YOUR OBJECTIVE
In the entries that follow, how many lines contain the word "begin"? Answer with the number only.

RECORDS SHOWN
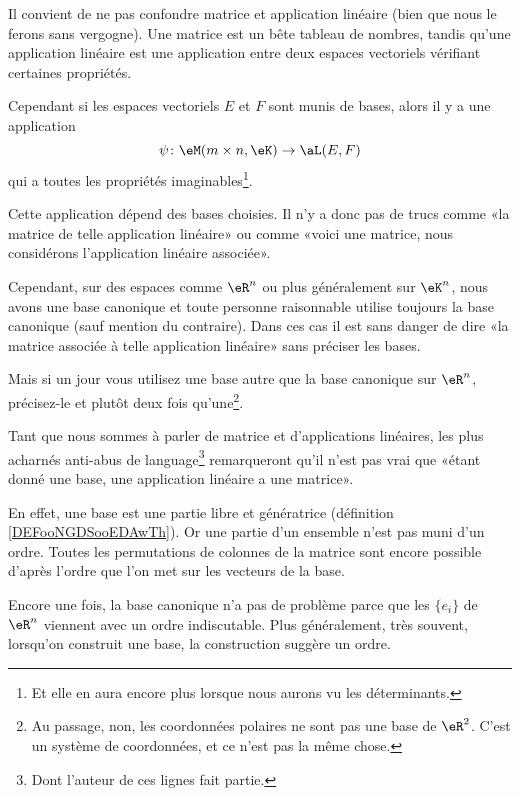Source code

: \begin{normaltext}
	Il convient de ne pas confondre matrice et application linéaire (bien que nous le ferons sans vergogne). Une matrice est un bête tableau de nombres, tandis qu'une application linéaire est une application entre deux espaces vectoriels vérifiant certaines propriétés.

	Cependant si les espaces vectoriels \( E\) et \( F\) sont munis de bases, alors il y a une application
	\begin{equation}
		\psi\colon \eM(m\times n,\eK)\to \aL(E,F)
	\end{equation}
	qui a toutes les propriétés imaginables\footnote{Et elle en aura encore plus lorsque nous aurons vu les déterminants.}.

	Cette application dépend des bases choisies. Il n'y a donc pas de trucs comme «la matrice de telle application linéaire» ou comme «voici une matrice, nous considérons l'application linéaire associée».

	Cependant, sur des espaces comme \( \eR^n\) ou plus généralement sur \( \eK^n\), nous avons une base canonique et toute personne raisonnable utilise toujours la base canonique (sauf mention du contraire). Dans ces cas il est sans danger de dire «la matrice associée à telle application linéaire» sans préciser les bases.

	Mais si un jour vous utilisez une base autre que la base canonique sur \( \eR^n\), précisez-le et plutôt deux fois qu'une\footnote{Au passage, non, les coordonnées polaires ne sont pas une base de \( \eR^2\). C'est un système de coordonnées, et ce n'est pas la même chose.}.
\end{normaltext}

\begin{normaltext}
	Tant que nous sommes à parler de matrice et d'applications linéaires, les plus acharnés anti-abus de language\footnote{Dont l'auteur de ces lignes fait partie.} remarqueront qu'il n'est pas vrai que «étant donné une base, une application linéaire a une matrice».

	En effet, une base est une partie libre et génératrice (définition \ref{DEFooNGDSooEDAwTh}). Or une partie d'un ensemble n'est pas muni d'un ordre. Toutes les permutations de colonnes de la matrice sont encore possible d'après l'ordre que l'on met sur les vecteurs de la base.

	Encore une fois, la base canonique n'a pas de problème parce que les \( \{ e_i \}\) de \( \eR^n\) viennent avec un ordre indiscutable. Plus généralement, très souvent, lorsqu'on construit une base, la construction suggère un ordre.
\end{normaltext}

WRITTEN SOLUTION
3